### What the task asks
Please set down every record exactly as it appears below.

### Records to use
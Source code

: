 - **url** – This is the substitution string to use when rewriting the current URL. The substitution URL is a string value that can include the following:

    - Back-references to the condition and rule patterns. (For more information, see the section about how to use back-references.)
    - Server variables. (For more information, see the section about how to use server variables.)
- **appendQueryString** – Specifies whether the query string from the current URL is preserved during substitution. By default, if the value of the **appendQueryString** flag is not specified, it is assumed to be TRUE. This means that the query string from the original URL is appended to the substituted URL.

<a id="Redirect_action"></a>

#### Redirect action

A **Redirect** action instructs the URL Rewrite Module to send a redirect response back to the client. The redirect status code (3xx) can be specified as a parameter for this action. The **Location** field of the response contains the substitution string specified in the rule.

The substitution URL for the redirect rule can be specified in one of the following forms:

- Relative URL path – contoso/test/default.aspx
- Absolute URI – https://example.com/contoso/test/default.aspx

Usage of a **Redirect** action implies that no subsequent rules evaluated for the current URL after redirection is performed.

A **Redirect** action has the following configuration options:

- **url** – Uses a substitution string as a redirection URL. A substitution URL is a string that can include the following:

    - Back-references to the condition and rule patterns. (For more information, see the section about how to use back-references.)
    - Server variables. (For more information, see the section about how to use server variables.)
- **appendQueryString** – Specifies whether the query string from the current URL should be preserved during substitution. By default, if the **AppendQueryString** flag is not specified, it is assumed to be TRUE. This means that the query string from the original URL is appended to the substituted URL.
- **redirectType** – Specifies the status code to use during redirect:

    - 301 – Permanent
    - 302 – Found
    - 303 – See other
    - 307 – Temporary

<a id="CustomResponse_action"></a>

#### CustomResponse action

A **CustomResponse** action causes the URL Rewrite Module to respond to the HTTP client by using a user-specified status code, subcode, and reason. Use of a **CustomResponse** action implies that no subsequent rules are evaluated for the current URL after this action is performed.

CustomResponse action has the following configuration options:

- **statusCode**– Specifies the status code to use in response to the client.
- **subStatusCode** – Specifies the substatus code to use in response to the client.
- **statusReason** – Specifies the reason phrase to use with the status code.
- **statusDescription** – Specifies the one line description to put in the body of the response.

### Exercise response
Source code

: - **url** – This is the substitution string to use when rewriting the current URL. The substitution URL is a string value that can include the following:

    - Back-references to the condition and rule patterns. (For more information, see the section about how to use back-references.)
    - Server variables. (For more information, see the section about how to use server variables.)
- **appendQueryString** – Specifies whether the query string from the current URL is preserved during substitution. By default, if the value of the **appendQueryString** flag is not specified, it is assumed to be TRUE. This means that the query string from the original URL is appended to the substituted URL.

<a id="Redirect_action"></a>

#### Redirect action

A **Redirect** action instructs the URL Rewrite Module to send a redirect response back to the client. The redirect status code (3xx) can be specified as a parameter for this action. The **Location** field of the response contains the substitution string specified in the rule.

The substitution URL for the redirect rule can be specified in one of the following forms:

- Relative URL path – contoso/test/default.aspx
- Absolute URI – https://example.com/contoso/test/default.aspx

Usage of a **Redirect** action implies that no subsequent rules evaluated for the current URL after redirection is performed.

A **Redirect** action has the following configuration options:

- **url** – Uses a substitution string as a redirection URL. A substitution URL is a string that can include the following:

    - Back-references to the condition and rule patterns. (For more information, see the section about how to use back-references.)
    - Server variables. (For more information, see the section about how to use server variables.)
- **appendQueryString** – Specifies whether the query string from the current URL should be preserved during substitution. By default, if the **AppendQueryString** flag is not specified, it is assumed to be TRUE. This means that the query string from the original URL is appended to the substituted URL.
- **redirectType** – Specifies the status code to use during redirect:

    - 301 – Permanent
    - 302 – Found
    - 303 – See other
    - 307 – Temporary

<a id="CustomResponse_action"></a>

#### CustomResponse action

A **CustomResponse** action causes the URL Rewrite Module to respond to the HTTP client by using a user-specified status code, subcode, and reason. Use of a **CustomResponse** action implies that no subsequent rules are evaluated for the current URL after this action is performed.

CustomResponse action has the following configuration options:

- **statusCode**– Specifies the status code to use in response to the client.
- **subStatusCode** – Specifies the substatus code to use in response to the client.
- **statusReason** – Specifies the reason phrase to use with the status code.
- **statusDescription** – Specifies the one line description to put in the body of the response.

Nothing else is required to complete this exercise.